Just 24 hours after the death of her daughter, Star Wars Princess, Carrie Fisher, Debbie Reynolds is dead after allegedly suffering a massive stroke.

Reynolds was at her son Todd’s home in Los Angeles planning the funeral of her daughter Carrie, who had died the day before. Reynolds began experiencing trouble breathing and was rushed to Cedars-Sinai hospital. She was said to be in “fair to serious condition” upon arrival.

“She wanted to be with Carrie,” her son Todd Fisher told Variety.

Known for her roles in Singing in The Rain, How The West Won, and the Unsinkable Molly Brown, Reynolds found stardom in her role portraying Helen Kane in the 1950 film Three Little Words.

She made her Broadway debut in 1973 in a revival of Irene, a musical first produced 60 years before. For that production, she received a Tony nomination. She toured with Harve Presnell in Annie Get Your Gun, then wrapped up the Broadway run of Woman of the Year in 1983. In the late 1980s Reynolds repeated her role as Molly Brown in the stage version of The Unsinkable Molly Brown, first opposite Presnell (repeating his original Broadway and movie role) and later with Ron Raines.
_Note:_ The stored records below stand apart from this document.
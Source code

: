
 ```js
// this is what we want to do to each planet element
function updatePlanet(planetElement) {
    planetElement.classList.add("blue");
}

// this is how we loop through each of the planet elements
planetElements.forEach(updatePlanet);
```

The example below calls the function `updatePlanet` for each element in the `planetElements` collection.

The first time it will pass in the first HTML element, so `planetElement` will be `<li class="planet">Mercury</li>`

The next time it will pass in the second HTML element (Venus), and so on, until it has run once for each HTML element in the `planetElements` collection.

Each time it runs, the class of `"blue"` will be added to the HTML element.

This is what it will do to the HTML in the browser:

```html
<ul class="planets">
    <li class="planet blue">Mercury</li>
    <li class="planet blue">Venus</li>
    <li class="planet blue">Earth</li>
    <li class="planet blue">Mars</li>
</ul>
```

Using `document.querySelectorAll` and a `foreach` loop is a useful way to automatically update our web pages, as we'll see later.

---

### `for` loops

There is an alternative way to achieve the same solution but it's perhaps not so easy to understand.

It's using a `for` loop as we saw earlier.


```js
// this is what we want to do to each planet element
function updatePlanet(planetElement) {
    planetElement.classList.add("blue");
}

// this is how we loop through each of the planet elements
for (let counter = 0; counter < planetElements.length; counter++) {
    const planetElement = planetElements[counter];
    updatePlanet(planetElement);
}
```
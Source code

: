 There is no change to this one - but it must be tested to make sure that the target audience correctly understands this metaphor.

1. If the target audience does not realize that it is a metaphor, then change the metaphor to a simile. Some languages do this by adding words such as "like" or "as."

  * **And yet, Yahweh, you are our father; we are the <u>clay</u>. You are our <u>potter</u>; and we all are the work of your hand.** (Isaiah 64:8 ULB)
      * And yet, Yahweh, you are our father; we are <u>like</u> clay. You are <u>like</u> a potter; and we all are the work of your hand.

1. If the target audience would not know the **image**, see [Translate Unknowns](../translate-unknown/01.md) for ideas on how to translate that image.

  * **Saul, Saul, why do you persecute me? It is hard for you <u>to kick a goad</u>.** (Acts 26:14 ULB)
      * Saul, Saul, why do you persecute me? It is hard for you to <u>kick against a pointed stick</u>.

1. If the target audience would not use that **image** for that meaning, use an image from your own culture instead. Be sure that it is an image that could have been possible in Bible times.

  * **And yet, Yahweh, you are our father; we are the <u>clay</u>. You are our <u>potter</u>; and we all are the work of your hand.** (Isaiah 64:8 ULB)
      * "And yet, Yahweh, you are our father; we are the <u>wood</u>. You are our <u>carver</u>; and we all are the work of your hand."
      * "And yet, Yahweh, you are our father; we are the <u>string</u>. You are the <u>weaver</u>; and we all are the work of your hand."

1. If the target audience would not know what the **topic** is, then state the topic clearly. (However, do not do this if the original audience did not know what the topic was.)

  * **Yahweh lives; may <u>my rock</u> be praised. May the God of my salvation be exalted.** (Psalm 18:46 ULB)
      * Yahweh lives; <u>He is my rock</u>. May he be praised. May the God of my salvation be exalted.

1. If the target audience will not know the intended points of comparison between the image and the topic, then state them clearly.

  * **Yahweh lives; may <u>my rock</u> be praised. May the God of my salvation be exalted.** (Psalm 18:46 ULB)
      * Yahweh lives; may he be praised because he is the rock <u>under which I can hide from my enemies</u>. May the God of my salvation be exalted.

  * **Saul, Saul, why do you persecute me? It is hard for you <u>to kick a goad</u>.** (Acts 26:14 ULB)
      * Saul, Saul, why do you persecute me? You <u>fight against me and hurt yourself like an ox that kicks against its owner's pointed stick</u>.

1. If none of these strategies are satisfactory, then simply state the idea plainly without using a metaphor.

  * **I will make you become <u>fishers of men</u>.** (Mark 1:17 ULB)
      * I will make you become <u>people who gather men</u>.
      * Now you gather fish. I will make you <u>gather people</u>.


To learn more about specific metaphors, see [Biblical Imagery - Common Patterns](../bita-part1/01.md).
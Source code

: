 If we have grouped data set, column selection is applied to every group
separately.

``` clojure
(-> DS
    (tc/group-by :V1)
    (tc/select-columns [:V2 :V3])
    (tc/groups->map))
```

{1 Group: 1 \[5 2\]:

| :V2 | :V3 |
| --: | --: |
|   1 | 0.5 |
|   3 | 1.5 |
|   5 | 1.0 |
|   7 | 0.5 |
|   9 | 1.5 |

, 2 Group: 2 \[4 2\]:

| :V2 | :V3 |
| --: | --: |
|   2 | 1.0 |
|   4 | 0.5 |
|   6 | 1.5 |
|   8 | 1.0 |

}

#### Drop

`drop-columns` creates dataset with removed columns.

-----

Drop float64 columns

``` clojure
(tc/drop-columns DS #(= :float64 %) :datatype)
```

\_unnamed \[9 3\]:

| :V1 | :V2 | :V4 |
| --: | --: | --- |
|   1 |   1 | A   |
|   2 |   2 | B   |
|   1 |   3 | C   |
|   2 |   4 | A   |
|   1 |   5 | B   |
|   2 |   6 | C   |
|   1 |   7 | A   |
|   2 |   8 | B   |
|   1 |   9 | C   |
Reynolds was the 1955 Hasty Pudding Woman of the Year. Her foot and handprints are preserved at Grauman’s Chinese Theatre in Hollywood, California. She also has a star on the Hollywood Walk of Fame, at 6654 Hollywood Boulevard, for live performance and a Golden Palm Star on the Palm Springs, California, Walk of Stars dedicated to her. In keeping with the celebrity tradition of the Shenandoah Apple Blossom Festival of Winchester, Virginia, Reynolds was honored as the Grand Marshal of the 2011 ABF that took place from April 26 to May 1, 2011.

In November 2006 Reynolds received the “Lifetime Achievement Award” from Chapman University (Orange, California). On May 17, 2007, she was awarded an honorary degree of Doctor of Humane Letters from the University of Nevada, Reno, where she had contributed for many years to the film-studies program. In 2015 she was awarded her first and only Oscar with the honorable Jean Hersholt Humanitarian Award.

She was born Mary Frances Reynolds on April 1, 1932, in El Paso, Texas, the daughter of Maxine (née Harmon; 1913–1999) and Raymond Francis Reynolds (1903–1986), a carpenter for the Southern Pacific Railroad. She was of Scottish-Irish and English ancestry, and was raised in a strict Nazarene church. Reynolds was a Girl Scout and a troop leader (a scholarship in her name is offered to high-school age Girl Scouts).

Her family moved to Burbank, California, in 1939. At age sixteen, in 1948, while a student at Burbank High School, she won the Miss Burbank beauty contest. Soon after, she had a contract with Warner Bros and acquired a new first name.

She is survived by her son, Todd Fisher and her grandaughter Billie Lourd.